→ Data for review

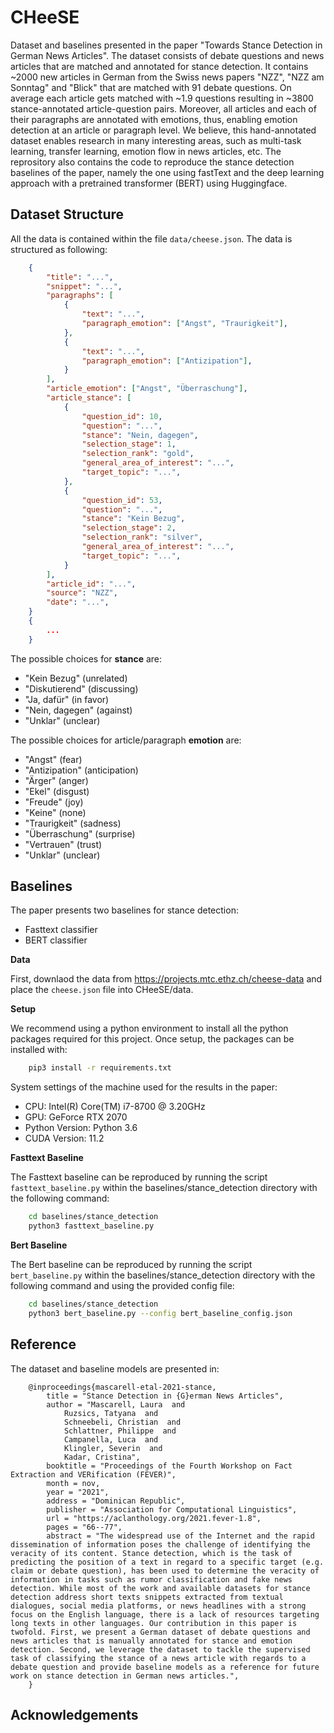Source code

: # CHeeSE

Dataset and baselines presented in the paper "Towards Stance Detection in
German News Articles". The dataset consists of debate questions and news
articles that are matched and annotated for stance detection.
It contains ~2000 new articles in German from the Swiss news papers "NZZ", "NZZ am
Sonntag" and "Blick" that are matched with 91 debate questions. On average each
article gets matched with ~1.9 questions resulting in ~3800 stance-annotated 
article-question pairs. Moreover, all articles and each of their paragraphs are
annotated with emotions, thus, enabling emotion detection at an article or
paragraph level. We believe, this hand-annotated dataset enables research in
many interesting areas, such as multi-task learning, transfer learning, emotion
flow in news articles, etc. The reprository also contains the code to reproduce
the stance detection baselines of the paper, namely the one using
fastText and the deep learning approach with a pretrained transformer (BERT)
using Huggingface.


## Dataset Structure


All the data is contained within the file `data/cheese.json`.
The data is structured as following:

```json
    {
        "title": "...",
        "snippet": "...",
        "paragraphs": [
            {
                "text": "...", 
                "paragraph_emotion": ["Angst", "Traurigkeit"],
            },
            {
                "text": "...", 
                "paragraph_emotion": ["Antizipation"],
            }
        ],
        "article_emotion": ["Angst", "Überraschung"],
        "article_stance": [
            {    
                "question_id": 10,
                "question": "...",
                "stance": "Nein, dagegen",
                "selection_stage": 1,
                "selection_rank": "gold",
                "general_area_of_interest": "...",
                "target_topic": "...",
            },
            {    
                "question_id": 53,
                "question": "...",
                "stance": "Kein Bezug",
                "selection_stage": 2,
                "selection_rank": "silver",
                "general_area_of_interest": "...",
                "target_topic": "...",
            }
        ],
        "article_id": "...",
        "source": "NZZ",
        "date": "...",
    }
    {
        ...
    }
```

The possible choices for **stance** are:

- "Kein Bezug" (unrelated)
- "Diskutierend" (discussing)
- "Ja, dafür" (in favor)
- "Nein, dagegen" (against)
- "Unklar" (unclear)

The possible choices for article/paragraph **emotion** are:

- "Angst" (fear)
- "Antizipation" (anticipation)
- "Ärger" (anger)
- "Ekel" (disgust)
- "Freude" (joy)
- "Keine" (none)
- "Traurigkeit" (sadness)
- "Überraschung" (surprise)
- "Vertrauen" (trust)
- "Unklar" (unclear)

## Baselines


The paper presents two baselines for stance detection:
- Fasttext classifier
- BERT classifier

**Data**

First, downlaod the data from https://projects.mtc.ethz.ch/cheese-data and place
the `cheese.json` file into CHeeSE/data.

**Setup**

We recommend using a python environment to install all the python packages
required for this project. Once setup, the packages can be installed with:

```bash
    pip3 install -r requirements.txt
```

System settings of the machine used for the results in the paper:
- CPU: Intel(R) Core(TM) i7-8700 @ 3.20GHz
- GPU: GeForce RTX 2070
- Python Version: Python 3.6
- CUDA Version: 11.2

**Fasttext Baseline**

The Fasttext baseline can be reproduced by running the script
`fasttext_baseline.py` within the baselines/stance_detection directory with the
following command:

```bash
    cd baselines/stance_detection
    python3 fasttext_baseline.py
```

**Bert Baseline**

The Bert baseline can be reproduced by running the script
`bert_baseline.py` within the baselines/stance_detection directory with the
following command and using the provided config file:

```bash
    cd baselines/stance_detection
    python3 bert_baseline.py --config bert_baseline_config.json
```

## Reference


The dataset and baseline models are presented in:

```
    @inproceedings{mascarell-etal-2021-stance,
        title = "Stance Detection in {G}erman News Articles",
        author = "Mascarell, Laura  and
            Ruzsics, Tatyana  and
            Schneebeli, Christian  and
            Schlattner, Philippe  and
            Campanella, Luca  and
            Klingler, Severin  and
            Kadar, Cristina",
        booktitle = "Proceedings of the Fourth Workshop on Fact Extraction and VERification (FEVER)",
        month = nov,
        year = "2021",
        address = "Dominican Republic",
        publisher = "Association for Computational Linguistics",
        url = "https://aclanthology.org/2021.fever-1.8",
        pages = "66--77",
        abstract = "The widespread use of the Internet and the rapid dissemination of information poses the challenge of identifying the veracity of its content. Stance detection, which is the task of predicting the position of a text in regard to a specific target (e.g. claim or debate question), has been used to determine the veracity of information in tasks such as rumor classification and fake news detection. While most of the work and available datasets for stance detection address short texts snippets extracted from textual dialogues, social media platforms, or news headlines with a strong focus on the English language, there is a lack of resources targeting long texts in other languages. Our contribution in this paper is twofold. First, we present a German dataset of debate questions and news articles that is manually annotated for stance and emotion detection. Second, we leverage the dataset to tackle the supervised task of classifying the stance of a news article with regards to a debate question and provide baseline models as a reference for future work on stance detection in German news articles.",
    }
```


## Acknowledgements

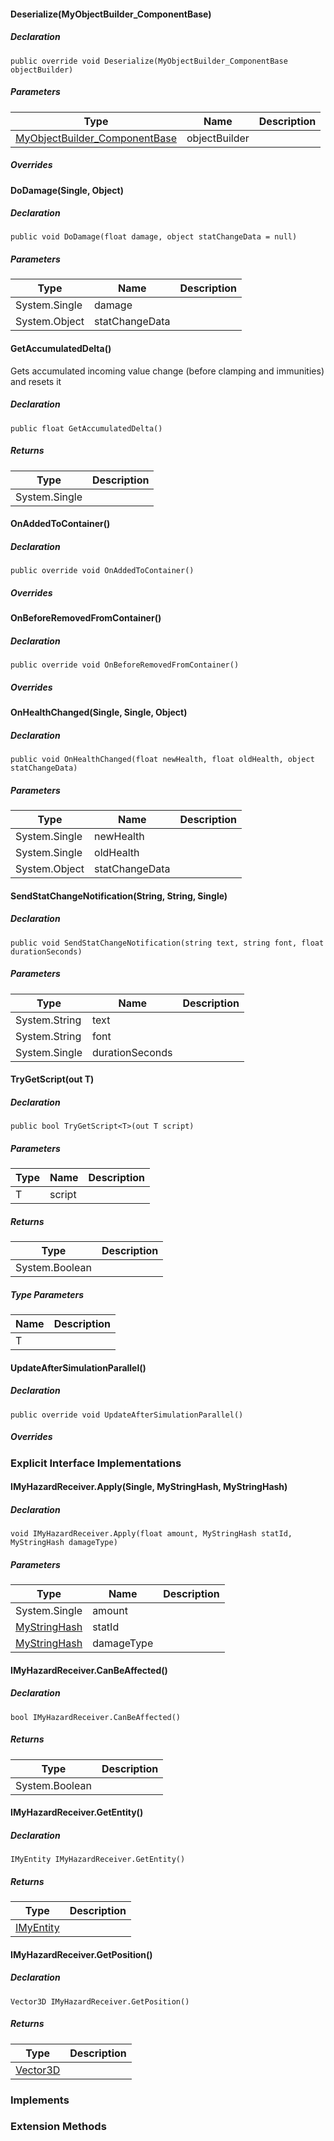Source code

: #### Deserialize(MyObjectBuilder\_ComponentBase)

##### Declaration

```
public override void Deserialize(MyObjectBuilder_ComponentBase objectBuilder)
```

##### Parameters

| Type | Name | Description |
| --- | --- | --- |
| [MyObjectBuilder\_ComponentBase](https://keensoftwarehouse.github.io/SpaceEngineersModAPI/api/VRage.Game.ObjectBuilders.ComponentSystem.MyObjectBuilder_ComponentBase.html) | objectBuilder |     |

##### Overrides

#### DoDamage(Single, Object)

##### Declaration

```
public void DoDamage(float damage, object statChangeData = null)
```

##### Parameters

| Type | Name | Description |
| --- | --- | --- |
| System.Single | damage |     |
| System.Object | statChangeData |     |

#### GetAccumulatedDelta()

Gets accumulated incoming value change (before clamping and immunities) and resets it

##### Declaration

```
public float GetAccumulatedDelta()
```

##### Returns

| Type | Description |
| --- | --- |
| System.Single |     |

#### OnAddedToContainer()

##### Declaration

```
public override void OnAddedToContainer()
```

##### Overrides

#### OnBeforeRemovedFromContainer()

##### Declaration

```
public override void OnBeforeRemovedFromContainer()
```

##### Overrides

#### OnHealthChanged(Single, Single, Object)

##### Declaration

```
public void OnHealthChanged(float newHealth, float oldHealth, object statChangeData)
```

##### Parameters

| Type | Name | Description |
| --- | --- | --- |
| System.Single | newHealth |     |
| System.Single | oldHealth |     |
| System.Object | statChangeData |     |

#### SendStatChangeNotification(String, String, Single)

##### Declaration

```
public void SendStatChangeNotification(string text, string font, float durationSeconds)
```

##### Parameters

| Type | Name | Description |
| --- | --- | --- |
| System.String | text |     |
| System.String | font |     |
| System.Single | durationSeconds |     |

#### TryGetScript<T>(out T)

##### Declaration

```
public bool TryGetScript<T>(out T script)
```

##### Parameters

| Type | Name | Description |
| --- | --- | --- |
| T   | script |     |

##### Returns

| Type | Description |
| --- | --- |
| System.Boolean |     |

##### Type Parameters

| Name | Description |
| --- | --- |
| T   |     |

#### UpdateAfterSimulationParallel()

##### Declaration

```
public override void UpdateAfterSimulationParallel()
```

##### Overrides

### Explicit Interface Implementations

#### IMyHazardReceiver.Apply(Single, MyStringHash, MyStringHash)

##### Declaration

```
void IMyHazardReceiver.Apply(float amount, MyStringHash statId, MyStringHash damageType)
```

##### Parameters

| Type | Name | Description |
| --- | --- | --- |
| System.Single | amount |     |
| [MyStringHash](https://keensoftwarehouse.github.io/SpaceEngineersModAPI/api/VRage.Utils.MyStringHash.html) | statId |     |
| [MyStringHash](https://keensoftwarehouse.github.io/SpaceEngineersModAPI/api/VRage.Utils.MyStringHash.html) | damageType |     |

#### IMyHazardReceiver.CanBeAffected()

##### Declaration

```
bool IMyHazardReceiver.CanBeAffected()
```

##### Returns

| Type | Description |
| --- | --- |
| System.Boolean |     |

#### IMyHazardReceiver.GetEntity()

##### Declaration

```
IMyEntity IMyHazardReceiver.GetEntity()
```

##### Returns

| Type | Description |
| --- | --- |
| [IMyEntity](https://keensoftwarehouse.github.io/SpaceEngineersModAPI/api/VRage.Game.ModAPI.Ingame.IMyEntity.html) |     |

#### IMyHazardReceiver.GetPosition()

##### Declaration

```
Vector3D IMyHazardReceiver.GetPosition()
```

##### Returns

| Type | Description |
| --- | --- |
| [Vector3D](https://keensoftwarehouse.github.io/SpaceEngineersModAPI/api/VRageMath.Vector3D.html) |     |

### Implements

### Extension Methods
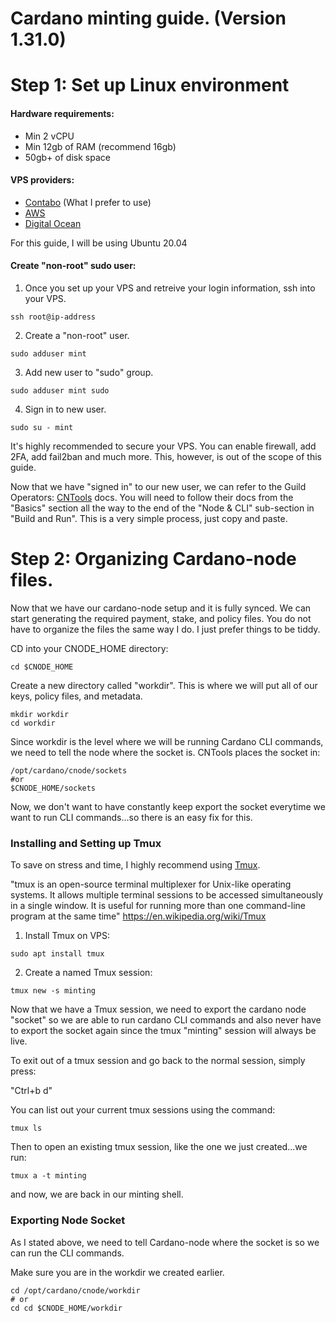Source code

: # Cardano minting guide. (Version 1.31.0)

# Step 1: Set up Linux environment
#### Hardware requirements:
- Min 2 vCPU
- Min 12gb of RAM (recommend 16gb)
- 50gb+ of disk space
#### VPS providers:
- [Contabo](https://contabo.com/en/) (What I prefer to use)
- [AWS](https://aws.amazon.com/)
- [Digital Ocean](https://www.digitalocean.com/)

For this guide, I will be using Ubuntu 20.04

#### Create "non-root" sudo user:
1. Once you set up your VPS and retreive your login information, ssh into your VPS.
```
ssh root@ip-address
```
2. Create a "non-root" user.
```
sudo adduser mint
```
3. Add new user to "sudo" group.
```
sudo adduser mint sudo
```
4. Sign in to new user.
```
sudo su - mint
```

It's highly recommended to secure your VPS. You can enable firewall, add 2FA, add fail2ban and much more. This, however, is out of the scope of this guide.

Now that we have "signed in" to our new user, we can refer to the Guild Operators: [CNTools](https://cardano-community.github.io/guild-operators/) docs. You will need to follow their docs from the "Basics" section all the way to the end of the "Node & CLI" sub-section in "Build and Run". This is a very simple process, just copy and paste.

# Step 2: Organizing Cardano-node files.
Now that we have our cardano-node setup and it is fully synced. We can start generating the required payment, stake, and policy files. You do not have to organize the files the same way I do. I just prefer things to be tiddy.

CD into your CNODE_HOME directory:
```
cd $CNODE_HOME
```
Create a new directory called "workdir". This is where we will put all of our keys, policy files, and metadata.
```
mkdir workdir
cd workdir
```
Since workdir is the level where we will be running Cardano CLI commands, we need to tell the node where the socket is. CNTools places the socket in:
```
/opt/cardano/cnode/sockets
#or
$CNODE_HOME/sockets
```
Now, we don't want to have constantly keep export the socket everytime we want to run CLI commands...so there is an easy fix for this.

### Installing and Setting up Tmux

To save on stress and time, I highly recommend using [Tmux](https://linuxize.com/post/getting-started-with-tmux/). 

"tmux is an open-source terminal multiplexer for Unix-like operating systems. It allows multiple terminal sessions to be accessed simultaneously in a single window. It is useful for running more than one command-line program at the same time" https://en.wikipedia.org/wiki/Tmux

1. Install Tmux on VPS:
```
sudo apt install tmux
```
2. Create a named Tmux session:
```
tmux new -s minting
```

Now that we have a Tmux session, we need to export the cardano node "socket" so we are able to run cardano CLI commands and also never have to export the socket again since the tmux "minting" session will always be live. 

To exit out of a tmux session and go back to the normal session, simply press:

"Ctrl+b d"

You can list out your current tmux sessions using the command:
```
tmux ls
```

Then to open an existing tmux session, like the one we just created...we run:
```
tmux a -t minting
```

and now, we are back in our minting shell.

### Exporting Node Socket

As I stated above, we need to tell Cardano-node where the socket is so we can run the CLI commands.

Make sure you are in the workdir we created earlier.
```
cd /opt/cardano/cnode/workdir
# or
cd cd $CNODE_HOME/workdir
```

→ Work request
For the word "void", find every line in the data that holds it and copy that line.

→ Response to the task
public override void Deserialize(MyObjectBuilder_ComponentBase objectBuilder)
public void DoDamage(float damage, object statChangeData = null)
public override void OnAddedToContainer()
public override void OnBeforeRemovedFromContainer()
public void OnHealthChanged(float newHealth, float oldHealth, object statChangeData)
public void SendStatChangeNotification(string text, string font, float durationSeconds)
public override void UpdateAfterSimulationParallel()
void IMyHazardReceiver.Apply(float amount, MyStringHash statId, MyStringHash damageType)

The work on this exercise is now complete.